Some technologies, particularly DirectAccess and several IPv6 transition mechanisms, belong strongly to the Windows Server 2016 period. They remain useful here as historical networking concepts.

Addressing

Every network service depends on correct IP addressing.

An IPv4 address identifies an interface, while the subnet mask or prefix determines which addresses are local. Traffic for another network is sent to a router, normally through the configured default gateway.

Private IPv4 ranges are used inside networks and are not routed directly across the public internet. Network Address Translation can translate internal addresses when clients communicate externally.
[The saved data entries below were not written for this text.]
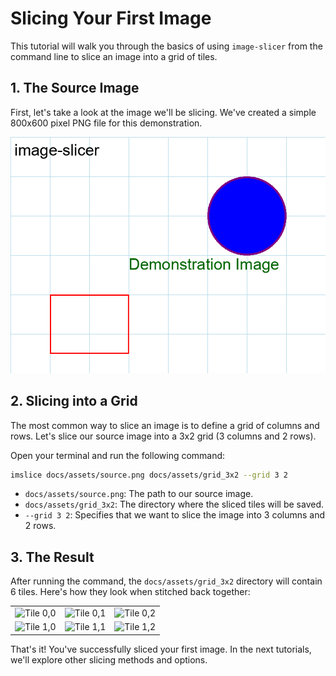 # Slicing Your First Image

This tutorial will walk you through the basics of using `image-slicer` from the command line to slice an image into a grid of tiles.

## 1. The Source Image

First, let's take a look at the image we'll be slicing. We've created a simple 800x600 pixel PNG file for this demonstration.

![Source Image](../assets/source.png)

## 2. Slicing into a Grid

The most common way to slice an image is to define a grid of columns and rows. Let's slice our source image into a 3x2 grid (3 columns and 2 rows).

Open your terminal and run the following command:

```bash
imslice docs/assets/source.png docs/assets/grid_3x2 --grid 3 2
```

- `docs/assets/source.png`: The path to our source image.
- `docs/assets/grid_3x2`: The directory where the sliced tiles will be saved.
- `--grid 3 2`: Specifies that we want to slice the image into 3 columns and 2 rows.

## 3. The Result

After running the command, the `docs/assets/grid_3x2` directory will contain 6 tiles. Here's how they look when stitched back together:

<table>
  <tr>
    <td><img src="../../assets/grid_3x2/tile_0_0.png" alt="Tile 0,0"></td>
    <td><img src="../../assets/grid_3x2/tile_0_1.png" alt="Tile 0,1"></td>
    <td><img src="../../assets/grid_3x2/tile_0_2.png" alt="Tile 0,2"></td>
  </tr>
  <tr>
    <td><img src="../../assets/grid_3x2/tile_1_0.png" alt="Tile 1,0"></td>
    <td><img src="../../assets/grid_3x2/tile_1_1.png" alt="Tile 1,1"></td>
    <td><img src="../../assets/grid_3x2/tile_1_2.png" alt="Tile 1,2"></td>
  </tr>
</table>

That's it! You've successfully sliced your first image. In the next tutorials, we'll explore other slicing methods and options.
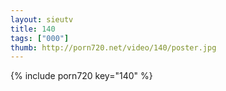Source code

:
 ```yaml
--- 
layout: sieutv
title: 140
tags: ["000"]
thumb: http://porn720.net/video/140/poster.jpg
---
```

{% include porn720 key="140" %}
A subnet plan should provide enough addresses without creating unnecessarily large broadcast domains. The plan should also leave space for new sites, device types and services.

Static addresses are appropriate for infrastructure that must remain reachable at a predictable address. Dynamic addresses reduce manual work for clients and are normally supplied by DHCP.

An automatically assigned address in the 169.254.0.0/16 range usually indicates that an IPv4 client could not obtain a normal DHCP lease and fell back to link-local addressing.

IPv6

IPv6 provides a much larger address space and changes several assumptions from IPv4.

IPv6 commonly uses a /64 prefix on a normal LAN. Interfaces can have more than one IPv6 address for different scopes and purposes.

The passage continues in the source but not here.